WHAT IS BEING ASKED:
What lines of the data below hold "contacts"? Show them.

[Saved data entries]

------------------------

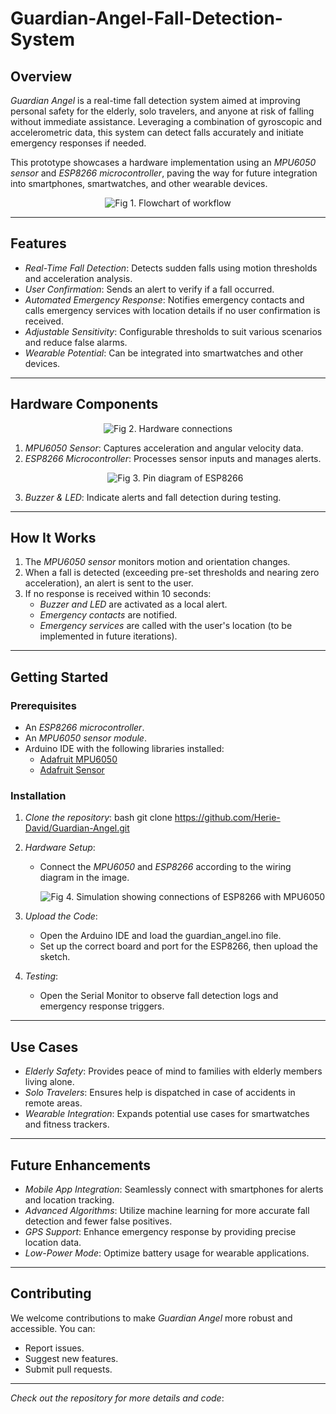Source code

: # Guardian-Angel-Fall-Detection-System
## Overview
*Guardian Angel* is a real-time fall detection system aimed at improving personal safety for the elderly, solo travelers, and anyone at risk of falling without immediate assistance. Leveraging a combination of gyroscopic and accelerometric data, this system can detect falls accurately and initiate emergency responses if needed.

This prototype showcases a hardware implementation using an *MPU6050 sensor* and *ESP8266 microcontroller*, paving the way for future integration into smartphones, smartwatches, and other wearable devices.
<p align="center">
  <img src="https://github.com/user-attachments/assets/2a48f8b7-6e63-4496-a02e-8f08e155ddf1" alt="Fig 1. Flowchart of workflow" />
</p>

---

## Features
- *Real-Time Fall Detection*: Detects sudden falls using motion thresholds and acceleration analysis.
- *User Confirmation*: Sends an alert to verify if a fall occurred.
- *Automated Emergency Response*: Notifies emergency contacts and calls emergency services with location details if no user confirmation is received.
- *Adjustable Sensitivity*: Configurable thresholds to suit various scenarios and reduce false alarms.
- *Wearable Potential*: Can be integrated into smartwatches and other devices.

---

## Hardware Components
<p align="center">
  <img src="https://github.com/user-attachments/assets/0fbfd0ab-2065-4f45-91f0-fe1697bc022f" alt="Fig 2. Hardware connections" />
</p>

1. *MPU6050 Sensor*: Captures acceleration and angular velocity data.
2. *ESP8266 Microcontroller*: Processes sensor inputs and manages alerts.
    <p align="center">
      <img src="https://github.com/user-attachments/assets/43b4975c-53a3-4647-9de0-d2b1674cacfc" alt="Fig 3. Pin diagram of ESP8266" />
    </p>
4. *Buzzer & LED*: Indicate alerts and fall detection during testing.

---

## How It Works
1. The *MPU6050 sensor* monitors motion and orientation changes.
2. When a fall is detected (exceeding pre-set thresholds and nearing zero acceleration), an alert is sent to the user.
3. If no response is received within 10 seconds:
   - *Buzzer and LED* are activated as a local alert.
   - *Emergency contacts* are notified.
   - *Emergency services* are called with the user's location (to be implemented in future iterations).

---

## Getting Started

### Prerequisites
- An *ESP8266 microcontroller*.
- An *MPU6050 sensor module*.
- Arduino IDE with the following libraries installed:
  - [Adafruit MPU6050](https://github.com/adafruit/Adafruit_MPU6050)
  - [Adafruit Sensor](https://github.com/adafruit/Adafruit_Sensor)

### Installation
1. *Clone the repository*:
   bash
   git clone https://github.com/Herie-David/Guardian-Angel.git
   
2. *Hardware Setup*:
   - Connect the *MPU6050* and *ESP8266* according to the wiring diagram in the image.

     <p align="center">
      <img src="https://github.com/user-attachments/assets/f28f1f37-8d50-4ee5-80f2-b99b418cc557" alt="Fig 4. Simulation showing connections of ESP8266 with MPU6050" />
     </p>

3. *Upload the Code*:
   - Open the Arduino IDE and load the guardian_angel.ino file.
   - Set up the correct board and port for the ESP8266, then upload the sketch.
4. *Testing*:
   - Open the Serial Monitor to observe fall detection logs and emergency response triggers.

---

## Use Cases
- *Elderly Safety*: Provides peace of mind to families with elderly members living alone.
- *Solo Travelers*: Ensures help is dispatched in case of accidents in remote areas.
- *Wearable Integration*: Expands potential use cases for smartwatches and fitness trackers.

---

## Future Enhancements
- *Mobile App Integration*: Seamlessly connect with smartphones for alerts and location tracking.
- *Advanced Algorithms*: Utilize machine learning for more accurate fall detection and fewer false positives.
- *GPS Support*: Enhance emergency response by providing precise location data.
- *Low-Power Mode*: Optimize battery usage for wearable applications.

---

## Contributing
We welcome contributions to make *Guardian Angel* more robust and accessible. You can:
- Report issues.
- Suggest new features.
- Submit pull requests.

---
*Check out the repository for more details and code*: 
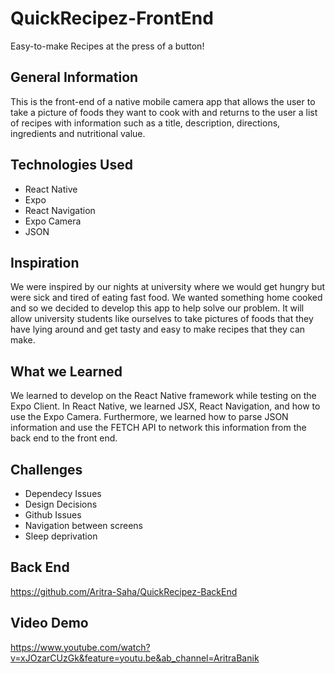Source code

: # QuickRecipez-FrontEnd
Easy-to-make Recipes at the press of a button!
## General Information
This is the front-end of a native mobile camera app that allows the user to take a picture of foods they want to cook with and returns to the user a list of recipes with information such as a title, description, directions, ingredients and nutritional value.
## Technologies Used
* React Native
* Expo
* React Navigation
* Expo Camera
* JSON
## Inspiration
We were inspired by our nights at university where we would get hungry but were sick and tired of eating fast food. We wanted something home cooked and so we decided to develop this app to help solve our problem. It will allow university students like ourselves to take pictures of foods that they have lying around and get tasty and easy to make recipes that they can make.
## What we Learned
We learned to develop on the React Native framework while testing on the Expo Client. In React Native, we learned JSX, React Navigation, and how to use the Expo Camera. Furthermore, we learned how to parse JSON information and use the FETCH API to network this information from the back end to the front end.
## Challenges
* Dependecy Issues
* Design Decisions
* Github Issues
* Navigation between screens
* Sleep deprivation
## Back End
https://github.com/Aritra-Saha/QuickRecipez-BackEnd
## Video Demo
https://www.youtube.com/watch?v=xJOzarCUzGk&feature=youtu.be&ab_channel=AritraBanik
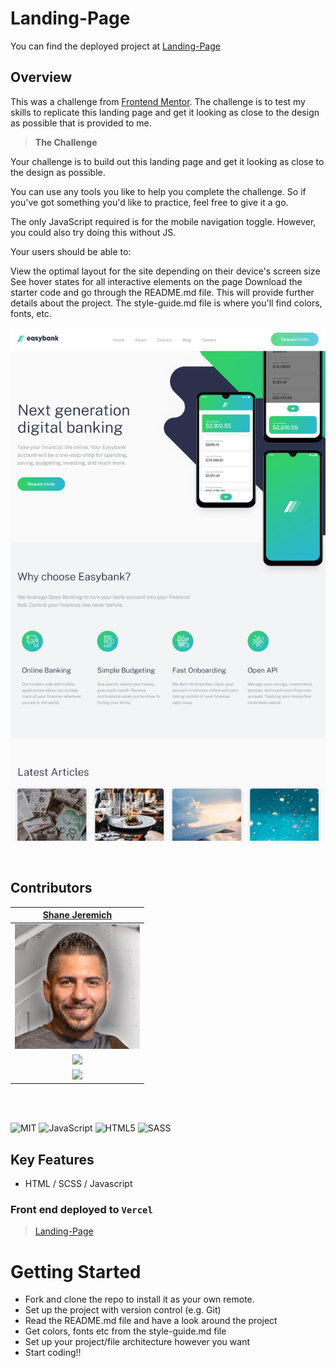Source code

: # Landing-Page

You can find the deployed project at [Landing-Page](http://landing-page.shanejeremich.vercel.app/)

## Overview

This was a challenge from [Frontend Mentor](https://www.frontendmentor.io/). The challenge is to test my skills to replicate this landing page and get it looking as close to the design as possible that is provided to me.

> **The Challenge**

Your challenge is to build out this landing page and get it looking as close to the design as possible.

You can use any tools you like to help you complete the challenge. So if you've got something you'd like to practice, feel free to give it a go.

The only JavaScript required is for the mobile navigation toggle. However, you could also try doing this without JS.

Your users should be able to:

View the optimal layout for the site depending on their device's screen size
See hover states for all interactive elements on the page
Download the starter code and go through the README.md file. This will provide further details about the project. The style-guide.md file is where you'll find colors, fonts, etc.

![Landing Page](/images/landingpage.png)

<br>

## Contributors

|                                        [Shane Jeremich](https://github.com/sjeremich23)                                        |
| :----------------------------------------------------------------------------------------------------------------------------: |
|                         [<img src="images/shane.png" width = "200" />](https://github.com/sjeremich23)                         |
|                    [<img src="https://github.com/favicon.ico" width="15"> ](https://github.com/sjeremich23)                    |
| [ <img src="https://static.licdn.com/sc/h/al2o9zrvru7aqj8e1x2rzsrca" width="15"> ](https://www.linkedin.com/in/shanejeremich/) |

<br>
<br>

![MIT](https://img.shields.io/packagist/l/doctrine/orm.svg)
![JavaScript](https://img.shields.io/badge/javascript-%23323330.svg?&logo=javascript&logoColor=%23F7DF1E)
![HTML5](https://img.shields.io/badge/html5-%23E34F26.svg?logo=html5&logoColor=white)
![SASS](https://img.shields.io/badge/SASS-hotpink.svg?&logo=SASS&logoColor=white)

## Key Features

- HTML / SCSS / Javascript

### Front end deployed to `Vercel`

> [Landing-Page](http://landing-page.shanejeremich.vercel.app/)

# Getting Started

- Fork and clone the repo to install it as your own remote.
- Set up the project with version control (e.g. Git)
- Read the README.md file and have a look around the project
- Get colors, fonts etc from the style-guide.md file
- Set up your project/file architecture however you want
- Start coding!!
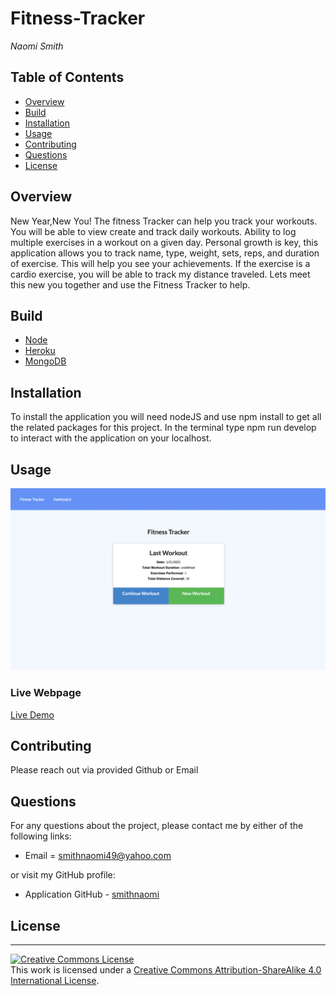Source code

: # Fitness-Tracker

_Naomi Smith_

## Table of Contents

- [Overview](#Overview)
- [Build](#Build)
- [Installation](#Installation)
- [Usage](#Usage)
- [Contributing](#Contributing)
- [Questions](#Questions)
- [License](#License)

## Overview

<p> New Year,New You! The fitness Tracker can help you track your workouts. You will be able to view create and track daily workouts. Ability to log multiple exercises in a workout on a given day. Personal growth is key, this application allows you to track  name, type, weight, sets, reps, and duration of exercise. This will help you see your achievements. If the exercise is a cardio exercise, you will be able to track my distance traveled. Lets meet this new you together and use the Fitness Tracker to help. <p>

## Build

- [Node](https://nodejs.org/en/about/)
- [Heroku](https://www.heroku.com/what)
- [MongoDB](https://www.mongodb.com/)

## Installation

To install the application you will need nodeJS and use npm install to get all the related packages for this project. In the terminal type npm run develop to interact with the application on your localhost.

## Usage

![Fitness Tracker](assets/fitness.png)

### Live Webpage

[Live Demo](https://glacial-inlet-54901.herokuapp.com/)

## Contributing

Please reach out via provided Github or Email

## Questions

For any questions about the project, please contact me by either of the following links:

- Email = smithnaomi49@yahoo.com

or visit my GitHub profile:

- Application GitHub - [smithnaomi](https://github.com/smithnaomi/Fitness-Tracker)

## License

---

<a rel="license" href="http://creativecommons.org/licenses/by-sa/4.0/"><img alt="Creative Commons License" style="border-width:0" src="https://i.creativecommons.org/l/by-sa/4.0/88x31.png" /></a><br />This work is licensed under a <a rel="license" href="http://creativecommons.org/licenses/by-sa/4.0/">Creative Commons Attribution-ShareAlike 4.0 International License</a>.
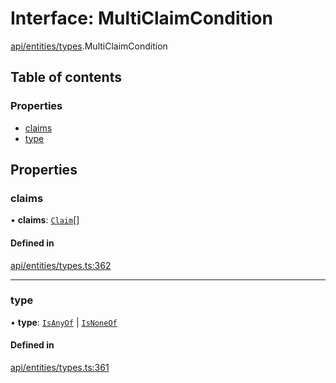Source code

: # Interface: MultiClaimCondition

[api/entities/types](../wiki/api.entities.types).MultiClaimCondition

## Table of contents

### Properties

- [claims](../wiki/api.entities.types.MultiClaimCondition#claims)
- [type](../wiki/api.entities.types.MultiClaimCondition#type)

## Properties

### claims

• **claims**: [`Claim`](../wiki/api.entities.types#claim)[]

#### Defined in

[api/entities/types.ts:362](https://github.com/PolymeshAssociation/polymesh-sdk/blob/f8a937f04/src/api/entities/types.ts#L362)

___

### type

• **type**: [`IsAnyOf`](../wiki/api.entities.types.ConditionType#isanyof) \| [`IsNoneOf`](../wiki/api.entities.types.ConditionType#isnoneof)

#### Defined in

[api/entities/types.ts:361](https://github.com/PolymeshAssociation/polymesh-sdk/blob/f8a937f04/src/api/entities/types.ts#L361)
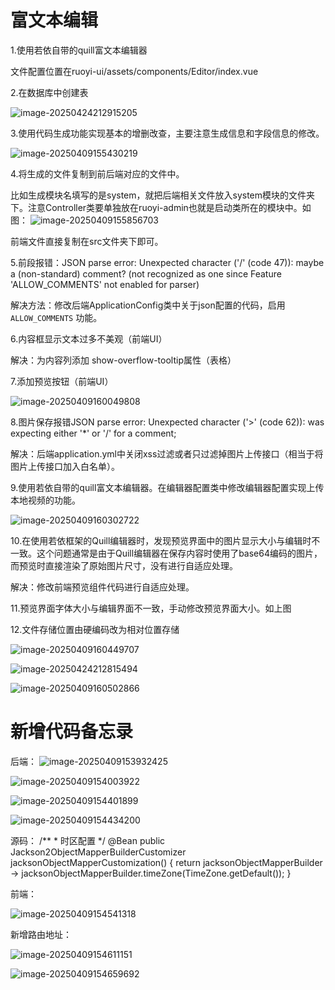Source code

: # 富文本编辑

1.使用若依自带的quill富文本编辑器

文件配置位置在ruoyi-ui/assets/components/Editor/index.vue

2.在数据库中创建表

![image-20250424212915205](富文本编辑.assets/image-20250424212915205.png)

3.使用代码生成功能实现基本的增删改查，主要注意生成信息和字段信息的修改。

![image-20250409155430219](富文本编辑.assets/image-20250409155430219.png)

4.将生成的文件复制到前后端对应的文件中。

比如生成模块名填写的是system，就把后端相关文件放入system模块的文件夹下。注意Controller类要单独放在ruoyi-admin也就是启动类所在的模块中。如图：
![image-20250409155856703](富文本编辑.assets/image-20250409155856703.png)

前端文件直接复制在src文件夹下即可。

5.前段报错：JSON parse error: Unexpected character ('/' (code 47)): maybe a (non-standard) comment? (not recognized as one since Feature 'ALLOW_COMMENTS' not enabled for parser)

解决方法：修改后端ApplicationConfig类中关于json配置的代码，启用`ALLOW_COMMENTS` 功能。

6.内容框显示文本过多不美观（前端UI）

解决：为内容列添加 show-overflow-tooltip属性（表格）

7.添加预览按钮（前端UI）

![image-20250409160049808](富文本编辑.assets/image-20250409160049808.png)



8.图片保存报错JSON parse error: Unexpected character ('>' (code 62)): was expecting either '*' or '/' for a comment;

解决：后端application.yml中关闭xss过滤或者只过滤掉图片上传接口（相当于将图片上传接口加入白名单）。

9.使用若依自带的quill富文本编辑器。在编辑器配置类中修改编辑器配置实现上传本地视频的功能。

![image-20250409160302722](富文本编辑.assets/image-20250409160302722.png)

10.在使用若依框架的Quill编辑器时，发现预览界面中的图片显示大小与编辑时不一致。这个问题通常是由于Quill编辑器在保存内容时使用了base64编码的图片，而预览时直接渲染了原始图片尺寸，没有进行自适应处理。

解决：修改前端预览组件代码进行自适应处理。

11.预览界面字体大小与编辑界面不一致，手动修改预览界面大小。如上图

12.文件存储位置由硬编码改为相对位置存储

![image-20250409160449707](富文本编辑.assets/image-20250409160449707.png)

![image-20250424212815494](富文本编辑.assets/image-20250424212815494.png)

![image-20250409160502866](富文本编辑.assets/image-20250409160502866.png)









# 新增代码备忘录

后端：
![image-20250409153932425](富文本编辑.assets/image-20250409153932425.png)

![image-20250409154003922](富文本编辑.assets/image-20250409154003922.png)

![image-20250409154401899](富文本编辑.assets/image-20250409154401899.png)

![image-20250409154434200](富文本编辑.assets/image-20250409154434200.png)

源码：
 /**
     * 时区配置
     */
    @Bean
    public Jackson2ObjectMapperBuilderCustomizer jacksonObjectMapperCustomization()
    {
        return jacksonObjectMapperBuilder -> jacksonObjectMapperBuilder.timeZone(TimeZone.getDefault());
    }

前端：

![image-20250409154541318](富文本编辑.assets/image-20250409154541318.png)

新增路由地址：

![image-20250409154611151](富文本编辑.assets/image-20250409154611151.png)

![image-20250409154659692](富文本编辑.assets/image-20250409154659692.png)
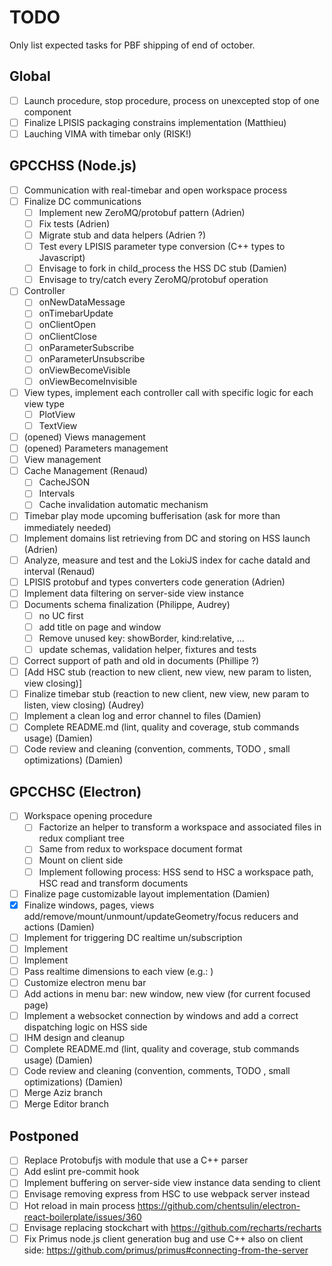 # TODO

Only list expected tasks for PBF shipping of end of october.

## Global

* [ ] Launch procedure, stop procedure, process on unexcepted stop of one component
* [ ] Finalize LPISIS packaging constrains implementation (Matthieu)
* [ ] Lauching VIMA with timebar only (RISK!)

## GPCCHSS (Node.js)

* [ ] Communication with real-timebar and open workspace process
* [ ] Finalize DC communications
  - [ ] Implement new ZeroMQ/protobuf pattern (Adrien)
  - [ ] Fix tests (Adrien)
  - [ ] Migrate stub and data helpers (Adrien ?)
  - [ ] Test every LPISIS parameter type conversion (C++ types to Javascript)
  - [ ] Envisage to fork in child_process the HSS DC stub (Damien)
  - [ ] Envisage to try/catch every ZeroMQ/protobuf operation
* [ ] Controller
  * [ ] onNewDataMessage
  * [ ] onTimebarUpdate
  * [ ] onClientOpen
  * [ ] onClientClose
  * [ ] onParameterSubscribe
  * [ ] onParameterUnsubscribe
  * [ ] onViewBecomeVisible
  * [ ] onViewBecomeInvisible
* [ ] View types, implement each controller call with specific logic for each view type
  * [ ] PlotView
  * [ ] TextView
* [ ] (opened) Views management
* [ ] (opened) Parameters management
* [ ] View management
* [ ] Cache Management (Renaud)
  - [ ] CacheJSON
  - [ ] Intervals
  - [ ] Cache invalidation automatic mechanism
* [ ] Timebar play mode upcoming bufferisation (ask for more than immediately needed)
* [ ] Implement domains list retrieving from DC and storing on HSS launch (Adrien)
* [ ] Analyze, measure and test and the LokiJS index for cache dataId and interval (Renaud)
* [ ] LPISIS protobuf and types converters code generation (Adrien)
* [ ] Implement data filtering on server-side view instance
* [ ] Documents schema finalization (Philippe, Audrey)
  - [ ] no UC first
  - [ ] add title on page and window
  - [ ] Remove unused key: showBorder, kind:relative, ...
  - [ ] update schemas, validation helper, fixtures and tests
* [ ] Correct support of path and oId in documents (Phillipe ?)
* [ ] [Add HSC stub (reaction to new client, new view, new param to listen, view closing)]
* [ ] Finalize timebar stub (reaction to new client, new view, new param to listen, view closing) (Audrey)
* [ ] Implement a clean log and error channel to files (Damien)
* [ ] Complete README.md (lint, quality and coverage, stub  commands usage) (Damien)
* [ ] Code review and cleaning (convention, comments, TODO , small optimizations) (Damien)

## GPCCHSC (Electron)

* [ ] Workspace opening procedure
  - [ ] Factorize an helper to transform a workspace and associated files in redux compliant tree
  - [ ] Same from redux to workspace document format
  - [ ] Mount on client side
  - [ ] Implement following process: HSS send to HSC a workspace path, HSC read and transform documents
* [ ] Finalize page customizable layout implementation (Damien)
* [x] Finalize windows, pages, views add/remove/mount/unmount/updateGeometry/focus reducers and actions (Damien)
* [ ] Implement <EntryPointsContainer/> for triggering DC realtime un/subscription
* [ ] Implement <PlotView/>
* [ ] Implement <TextView/>
* [ ] Pass realtime dimensions to each view (e.g.: <WithProvider/>)
* [ ] Customize electron menu bar
* [ ] Add actions in menu bar: new window, new view (for current focused page)
* [ ] Implement a websocket connection by windows and add a correct dispatching logic on HSS side
* [ ] IHM design and cleanup
* [ ] Complete README.md (lint, quality and coverage, stub  commands usage) (Damien)
* [ ] Code review and cleaning (convention, comments, TODO , small optimizations) (Damien)
* [ ] Merge Aziz branch
* [ ] Merge Editor branch
  
## Postponed

* [ ] Replace Protobufjs with module that use a C++ parser
* [ ] Add eslint pre-commit hook
* [ ] Implement buffering on server-side view instance data sending to client 
* [ ] Envisage removing express from HSC to use webpack server instead
* [ ] Hot reload in main process https://github.com/chentsulin/electron-react-boilerplate/issues/360
* [ ] Envisage replacing stockchart with https://github.com/recharts/recharts
* [ ] Fix Primus node.js client generation bug and use C++ also on client side: https://github.com/primus/primus#connecting-from-the-server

------------------------

SOLUTION:
- *Automated Emergency Response*: Notifies emergency contacts and calls emergency services with location details if no user confirmation is received.
   - *Emergency contacts* are notified.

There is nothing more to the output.